Advanced Kubernetes: Resource Management and Scheduling for Production Clusters
Default Kubernetes resource settings work in a dev cluster. In production — running 200+ microservices across multi-AZ node pools — misconfigured requests, missing QoS guarantees, and naive scheduling decisions cause noisy-neighbor interference, unpredictable evictions, and cascading failures under load. This guide covers the advanced scheduling and resource management techniques that distinguish a production-grade cluster from a demo environment.
Table of Contents
- Real-World Problem: Noisy Neighbours and Eviction Storms
- QoS Classes: Guaranteed, Burstable, BestEffort
- Resource Rightsizing with VPA and Metrics
- Priority Classes and Preemption
- Topology-Aware Scheduling and Pod Spread
- Node Affinity, Taints, Tolerations, and Pod Affinity
- Failure Scenarios and Debugging
- Optimization Techniques
- Trade-offs and When NOT to Over-Engineer Scheduling
- Key Takeaways
1. Real-World Problem: Noisy Neighbours and Eviction Storms
A fintech platform running 180 microservices on a 40-node EKS cluster began experiencing intermittent payment processing latency spikes every Tuesday at 09:00 UTC. Root cause analysis revealed that a batch analytics job — deployed without resource limits — was consuming 90% of CPU on 12 nodes, starving payment-critical pods. The analytics job had no PriorityClass, same namespace as payment services, and nodes lacked taints.

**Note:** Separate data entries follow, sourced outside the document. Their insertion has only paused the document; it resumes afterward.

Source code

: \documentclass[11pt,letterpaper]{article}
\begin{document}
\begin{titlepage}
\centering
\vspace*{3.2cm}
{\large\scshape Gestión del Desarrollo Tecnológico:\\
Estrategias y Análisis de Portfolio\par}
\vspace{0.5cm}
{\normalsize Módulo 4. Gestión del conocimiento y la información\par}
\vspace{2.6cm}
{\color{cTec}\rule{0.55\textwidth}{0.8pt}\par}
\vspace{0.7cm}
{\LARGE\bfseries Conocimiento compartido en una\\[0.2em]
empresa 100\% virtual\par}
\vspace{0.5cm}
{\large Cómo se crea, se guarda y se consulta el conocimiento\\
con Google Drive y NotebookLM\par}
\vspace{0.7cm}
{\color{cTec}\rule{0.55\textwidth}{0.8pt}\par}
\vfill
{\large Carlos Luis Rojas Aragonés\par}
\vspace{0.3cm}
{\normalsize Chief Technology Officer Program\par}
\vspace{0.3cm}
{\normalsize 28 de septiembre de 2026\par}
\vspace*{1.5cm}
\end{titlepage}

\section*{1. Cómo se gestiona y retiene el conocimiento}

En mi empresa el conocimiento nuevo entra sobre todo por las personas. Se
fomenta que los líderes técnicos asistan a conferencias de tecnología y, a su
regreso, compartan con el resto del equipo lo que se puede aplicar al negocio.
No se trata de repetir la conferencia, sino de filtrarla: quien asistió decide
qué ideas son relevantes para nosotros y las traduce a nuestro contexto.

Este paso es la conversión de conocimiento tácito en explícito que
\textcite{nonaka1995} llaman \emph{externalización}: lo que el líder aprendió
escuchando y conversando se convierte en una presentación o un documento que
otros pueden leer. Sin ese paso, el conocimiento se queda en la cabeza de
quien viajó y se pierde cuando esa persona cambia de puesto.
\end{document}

Kubernetes did not evict the analytics pods because they were declared BestEffort — meaning no requests set — so the kubelet's eviction manager saw them as already using zero requested resources. The payment pods, despite having requests set, were starved at the Linux cgroups level because actual CPU usage was uncapped for the analytics pods.
2. QoS Classes: Guaranteed, Burstable, BestEffort
Kubernetes assigns one of three Quality of Service classes to every pod, determining eviction priority under node memory pressure:
- Guaranteed: Every container in the pod has equal requests and limits set for both CPU and memory. These pods are the last evicted. Use for latency-critical services: payment processors, order management, session stores.

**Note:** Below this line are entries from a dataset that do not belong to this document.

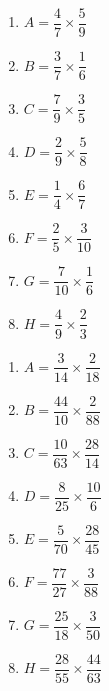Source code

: \documentclass[11pt]{article}
\begin{document}
\begin{exercice}[1]
\begin{multicols}{2}
\begin{enumerate}[itemsep=3em,label={}]
	\item  $A = \dfrac{4}{7}\times\dfrac{5}{9}$ 
	\item  $B = \dfrac{3}{7}\times\dfrac{1}{6}$ 
	\item  $C = \dfrac{7}{9}\times\dfrac{3}{5}$ 
	\item  $D = \dfrac{2}{9}\times\dfrac{5}{8}$ 
	\item  $E = \dfrac{1}{4}\times\dfrac{6}{7}$ 
	\item  $F = \dfrac{2}{5}\times\dfrac{3}{10}$ 
	\item  $G = \dfrac{7}{10}\times\dfrac{1}{6}$ 
	\item  $H = \dfrac{4}{9}\times\dfrac{2}{3}$ 
\end{enumerate}
\end{multicols}
\end{exercice}


\begin{exercice}[2]
\begin{multicols}{2}
\begin{enumerate}[itemsep=3em,label={}]
	\item  $A = \dfrac{3}{14}\times\dfrac{2}{18}$ 
	\item  $B = \dfrac{44}{10}\times\dfrac{2}{88}$ 
	\item  $C = \dfrac{10}{63}\times\dfrac{28}{14}$ 
	\item  $D = \dfrac{8}{25}\times\dfrac{10}{6}$ 
	\item  $E = \dfrac{5}{70}\times\dfrac{28}{45}$ 
	\item  $F = \dfrac{77}{27}\times\dfrac{3}{88}$ 
	\item  $G = \dfrac{25}{18}\times\dfrac{3}{50}$ 
	\item  $H = \dfrac{28}{55}\times\dfrac{44}{63}$ 
\end{enumerate}
\end{multicols}
\end{exercice}

\newpage
\end{document}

- Burstable: At least one container has requests set, but requests ≠ limits. These pods can burst when capacity is available, but risk eviction under pressure. Use for most stateless microservices that have variable traffic patterns.
- BestEffort: No requests or limits set on any container. Evicted first. Only acceptable for fault-tolerant batch jobs that are idempotent and can restart without consequence.
# Guaranteed QoS — payment-service
resources:
requests:
cpu: "500m"
memory: "512Mi"
limits:
cpu: "500m" # Must equal requests for Guaranteed
memory: "512Mi" # Must equal requests for Guaranteed
# Burstable QoS — notification-service (variable load)
resources:
requests:
cpu: "100m"
memory: "256Mi"
limits:
cpu: "2000m" # Can burst 20x on CPU
memory: "512Mi" # Memory limit = 2x request
Critical nuance — memory limits kill pods immediately: Unlike CPU throttling (which slows the pod), exceeding the memory limit triggers an OOMKill. Set memory limits conservatively — at least 2× the p99 observed usage. Insufficient memory limits cause unpredictable OOMKill storms during traffic peaks, which look like "random" pod crashes in logs.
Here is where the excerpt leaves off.